▸ **Entries shown**:

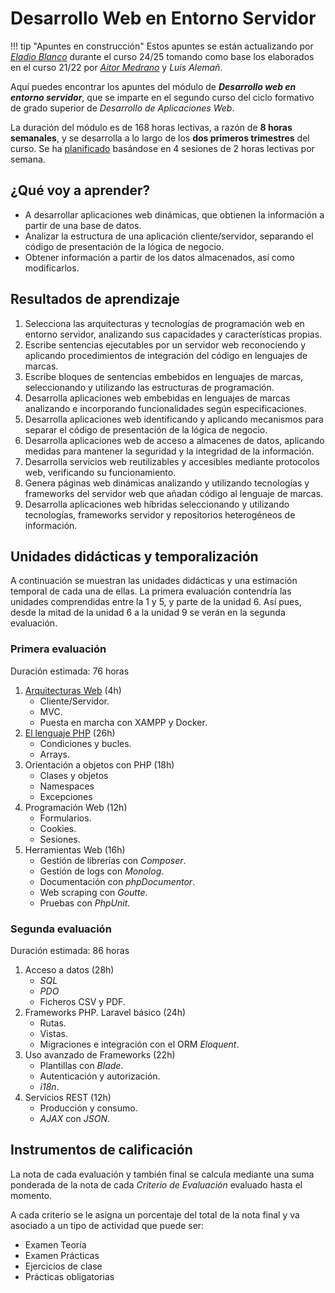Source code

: # Desarrollo Web en Entorno Servidor

!!! tip "Apuntes en construcción"
    Estos apuntes se están actualizando por [*Eladio Blanco*](https://x.com/eladioblanco) durante el curso 24/25 tomando como base los elaborados en el curso 21/22 por [*Aitor Medrano*](https://x.com/aitormedrano) y *Luis Alemañ*.

Aquí puedes encontrar los apuntes del módulo de ***Desarrollo web en entorno servidor***, que se imparte en el segundo curso del ciclo formativo de grado superior de *Desarrollo de Aplicaciones Web*.

La duración del módulo es de 168 horas lectivas, a razón de **8 horas semanales**, y se desarrolla a lo largo de los **dos primeros trimestres** del curso. Se ha [planificado](planning.md) basándose en 4 sesiones de 2 horas lectivas por semana.

## ¿Qué voy a aprender?

* A desarrollar aplicaciones web dinámicas, que obtienen la información a partir de una base de datos.
* Analizar la estructura de una aplicación cliente/servidor, separando el código de presentación de la lógica de negocio.
* Obtener información a partir de los datos almacenados, así como modificarlos.

## Resultados de aprendizaje

1. Selecciona las arquitecturas y tecnologías de programación web en entorno servidor, analizando sus capacidades y características propias.
2. Escribe sentencias ejecutables por un servidor web reconociendo y aplicando procedimientos de integración del código en lenguajes de marcas.
3. Escribe bloques de sentencias embebidos en lenguajes de marcas, seleccionando y utilizando las estructuras de programación.
4. Desarrolla aplicaciones web embebidas en lenguajes de marcas analizando e incorporando funcionalidades según especificaciones.
5. Desarrolla aplicaciones web identificando y aplicando mecanismos para separar el código de presentación de la lógica de negocio.
6. Desarrolla aplicaciones web de acceso a almacenes de datos, aplicando medidas para mantener la seguridad y la integridad de la información.
7. Desarrolla servicios web reutilizables y accesibles mediante protocolos web, verificando su funcionamiento.
8. Genera páginas web dinámicas analizando y utilizando tecnologías y frameworks del servidor web que añadan código al lenguaje de marcas.
9. Desarrolla aplicaciones web híbridas seleccionando y utilizando tecnologías, frameworks servidor y repositorios heterogéneos de información.

## Unidades didácticas y temporalización

A continuación se muestran las unidades didácticas y una estimación temporal de cada una de ellas.
La primera evaluación contendría las unidades comprendidas entre la 1 y 5, y parte de la unidad 6. Así pues, desde la mitad de la  unidad 6 a la unidad 9 se verán en la segunda evaluación.

### Primera evaluación

Duración estimada: 76 horas

1. [Arquitecturas Web](01arquitecturas.md) (4h)
    * Cliente/Servidor.
    * MVC.
    * Puesta en marcha con XAMPP y Docker.
2. [El lenguaje PHP](02php.md) (26h)
    * Condiciones y bucles.
    * Arrays.
3. Orientación a objetos con PHP (18h)
    * Clases y objetos
    * Namespaces
    * Excepciones
4. Programación Web (12h)
    * Formularios.
    * Cookies.
    * Sesiones.
5. Herramientas Web (16h)
    * Gestión de librerías con *Composer*.
    * Gestión de logs con *Monolog*.
    * Documentación con *phpDocumentor*.
    * Web scraping con *Goutte*.
    * Pruebas con *PhpUnit*.

### Segunda evaluación

Duración estimada: 86 horas

1. Acceso a datos (28h)
    * *SQL*
    * *PDO*
    * Ficheros CSV y PDF.
2. Frameworks PHP. Laravel básico (24h)
    * Rutas.
    * Vistas.
    * Migraciones e integración con el ORM *Eloquent*.
3. Uso avanzado de Frameworks (22h)
    * Plantillas con *Blade*.
    * Autenticación y autorización.
    * *i18n*.
4. Servicios REST (12h)
    * Producción y consumo.
    * *AJAX* con *JSON*.

## Instrumentos de calificación

La nota de cada evaluación y también final se calcula mediante una suma ponderada de la nota de cada *Criterio de Evaluación* evaluado hasta el momento.

A cada criterio se le asigna un porcentaje del total de la nota final y va asociado a un tipo de actividad que puede ser:

- Examen Teoría
- Examen Prácticas
- Ejercicios de clase
- Prácticas obligatorias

▸ **Work instruction**:
Without including any pictures, print each record exactly.

▸ **Response for this exercise**:
Source code

: # Desarrollo Web en Entorno Servidor

!!! tip "Apuntes en construcción"
    Estos apuntes se están actualizando por [*Eladio Blanco*](https://x.com/eladioblanco) durante el curso 24/25 tomando como base los elaborados en el curso 21/22 por [*Aitor Medrano*](https://x.com/aitormedrano) y *Luis Alemañ*.

Aquí puedes encontrar los apuntes del módulo de ***Desarrollo web en entorno servidor***, que se imparte en el segundo curso del ciclo formativo de grado superior de *Desarrollo de Aplicaciones Web*.

La duración del módulo es de 168 horas lectivas, a razón de **8 horas semanales**, y se desarrolla a lo largo de los **dos primeros trimestres** del curso. Se ha [planificado](planning.md) basándose en 4 sesiones de 2 horas lectivas por semana.

## ¿Qué voy a aprender?

* A desarrollar aplicaciones web dinámicas, que obtienen la información a partir de una base de datos.
* Analizar la estructura de una aplicación cliente/servidor, separando el código de presentación de la lógica de negocio.
* Obtener información a partir de los datos almacenados, así como modificarlos.

## Resultados de aprendizaje

1. Selecciona las arquitecturas y tecnologías de programación web en entorno servidor, analizando sus capacidades y características propias.
2. Escribe sentencias ejecutables por un servidor web reconociendo y aplicando procedimientos de integración del código en lenguajes de marcas.
3. Escribe bloques de sentencias embebidos en lenguajes de marcas, seleccionando y utilizando las estructuras de programación.
4. Desarrolla aplicaciones web embebidas en lenguajes de marcas analizando e incorporando funcionalidades según especificaciones.
5. Desarrolla aplicaciones web identificando y aplicando mecanismos para separar el código de presentación de la lógica de negocio.
6. Desarrolla aplicaciones web de acceso a almacenes de datos, aplicando medidas para mantener la seguridad y la integridad de la información.
7. Desarrolla servicios web reutilizables y accesibles mediante protocolos web, verificando su funcionamiento.
8. Genera páginas web dinámicas analizando y utilizando tecnologías y frameworks del servidor web que añadan código al lenguaje de marcas.
9. Desarrolla aplicaciones web híbridas seleccionando y utilizando tecnologías, frameworks servidor y repositorios heterogéneos de información.

## Unidades didácticas y temporalización

A continuación se muestran las unidades didácticas y una estimación temporal de cada una de ellas.
La primera evaluación contendría las unidades comprendidas entre la 1 y 5, y parte de la unidad 6. Así pues, desde la mitad de la  unidad 6 a la unidad 9 se verán en la segunda evaluación.

### Primera evaluación

Duración estimada: 76 horas

1. [Arquitecturas Web](01arquitecturas.md) (4h)
    * Cliente/Servidor.
    * MVC.
    * Puesta en marcha con XAMPP y Docker.
2. [El lenguaje PHP](02php.md) (26h)
    * Condiciones y bucles.
    * Arrays.
3. Orientación a objetos con PHP (18h)
    * Clases y objetos
    * Namespaces
    * Excepciones
4. Programación Web (12h)
    * Formularios.
    * Cookies.
    * Sesiones.
5. Herramientas Web (16h)
    * Gestión de librerías con *Composer*.
    * Gestión de logs con *Monolog*.
    * Documentación con *phpDocumentor*.
    * Web scraping con *Goutte*.
    * Pruebas con *PhpUnit*.

### Segunda evaluación

Duración estimada: 86 horas

1. Acceso a datos (28h)
    * *SQL*
    * *PDO*
    * Ficheros CSV y PDF.
2. Frameworks PHP. Laravel básico (24h)
    * Rutas.
    * Vistas.
    * Migraciones e integración con el ORM *Eloquent*.
3. Uso avanzado de Frameworks (22h)
    * Plantillas con *Blade*.
    * Autenticación y autorización.
    * *i18n*.
4. Servicios REST (12h)
    * Producción y consumo.
    * *AJAX* con *JSON*.

## Instrumentos de calificación

La nota de cada evaluación y también final se calcula mediante una suma ponderada de la nota de cada *Criterio de Evaluación* evaluado hasta el momento.

A cada criterio se le asigna un porcentaje del total de la nota final y va asociado a un tipo de actividad que puede ser:

- Examen Teoría
- Examen Prácticas
- Ejercicios de clase
- Prácticas obligatorias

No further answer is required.